Supplied material -
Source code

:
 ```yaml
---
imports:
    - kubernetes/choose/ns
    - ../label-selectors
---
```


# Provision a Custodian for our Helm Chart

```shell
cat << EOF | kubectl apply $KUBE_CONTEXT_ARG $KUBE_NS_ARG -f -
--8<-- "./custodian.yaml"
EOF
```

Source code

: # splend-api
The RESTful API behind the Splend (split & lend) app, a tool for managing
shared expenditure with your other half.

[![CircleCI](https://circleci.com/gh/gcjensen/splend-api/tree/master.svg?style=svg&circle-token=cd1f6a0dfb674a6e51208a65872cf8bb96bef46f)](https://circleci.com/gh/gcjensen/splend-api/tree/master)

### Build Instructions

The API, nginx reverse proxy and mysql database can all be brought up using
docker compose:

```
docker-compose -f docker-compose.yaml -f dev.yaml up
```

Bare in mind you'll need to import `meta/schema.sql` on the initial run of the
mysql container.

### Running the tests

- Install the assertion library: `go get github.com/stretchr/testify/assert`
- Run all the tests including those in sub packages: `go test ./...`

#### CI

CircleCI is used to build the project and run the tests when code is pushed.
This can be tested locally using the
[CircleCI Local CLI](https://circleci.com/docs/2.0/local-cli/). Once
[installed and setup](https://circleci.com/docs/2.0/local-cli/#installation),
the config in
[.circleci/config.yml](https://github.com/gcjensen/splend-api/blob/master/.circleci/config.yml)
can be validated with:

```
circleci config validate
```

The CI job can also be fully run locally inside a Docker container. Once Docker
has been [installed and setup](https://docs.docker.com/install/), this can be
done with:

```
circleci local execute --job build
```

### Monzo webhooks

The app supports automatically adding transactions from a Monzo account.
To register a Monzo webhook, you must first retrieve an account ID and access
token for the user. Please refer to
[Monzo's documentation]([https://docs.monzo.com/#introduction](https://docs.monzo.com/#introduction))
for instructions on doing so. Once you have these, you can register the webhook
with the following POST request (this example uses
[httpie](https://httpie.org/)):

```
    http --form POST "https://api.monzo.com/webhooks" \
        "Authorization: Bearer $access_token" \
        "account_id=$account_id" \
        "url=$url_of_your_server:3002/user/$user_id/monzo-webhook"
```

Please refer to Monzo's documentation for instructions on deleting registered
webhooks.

--

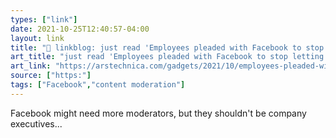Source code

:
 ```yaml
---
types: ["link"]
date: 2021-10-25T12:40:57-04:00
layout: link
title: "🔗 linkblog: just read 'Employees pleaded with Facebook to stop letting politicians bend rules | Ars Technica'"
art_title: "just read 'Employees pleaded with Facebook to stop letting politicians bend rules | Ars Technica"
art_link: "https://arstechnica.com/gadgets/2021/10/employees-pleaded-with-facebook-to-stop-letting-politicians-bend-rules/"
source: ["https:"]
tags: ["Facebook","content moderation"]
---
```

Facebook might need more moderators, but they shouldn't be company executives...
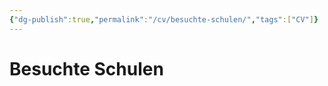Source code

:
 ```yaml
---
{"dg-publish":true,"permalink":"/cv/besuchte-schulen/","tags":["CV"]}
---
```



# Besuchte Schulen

Exercise requirements -
In the material above, transcribe exactly the lines beginning at the one with "### Build Instructions" and ending at the one with "token for the user. Please refer to", both included.

Response to the task -
### Build Instructions

The API, nginx reverse proxy and mysql database can all be brought up using
docker compose:

```
docker-compose -f docker-compose.yaml -f dev.yaml up
```

Bare in mind you'll need to import `meta/schema.sql` on the initial run of the
mysql container.

### Running the tests

- Install the assertion library: `go get github.com/stretchr/testify/assert`
- Run all the tests including those in sub packages: `go test ./...`

#### CI

CircleCI is used to build the project and run the tests when code is pushed.
This can be tested locally using the
[CircleCI Local CLI](https://circleci.com/docs/2.0/local-cli/). Once
[installed and setup](https://circleci.com/docs/2.0/local-cli/#installation),
the config in
[.circleci/config.yml](https://github.com/gcjensen/splend-api/blob/master/.circleci/config.yml)
can be validated with:

```
circleci config validate
```

The CI job can also be fully run locally inside a Docker container. Once Docker
has been [installed and setup](https://docs.docker.com/install/), this can be
done with:

```
circleci local execute --job build
```

### Monzo webhooks

The app supports automatically adding transactions from a Monzo account.
To register a Monzo webhook, you must first retrieve an account ID and access
token for the user. Please refer to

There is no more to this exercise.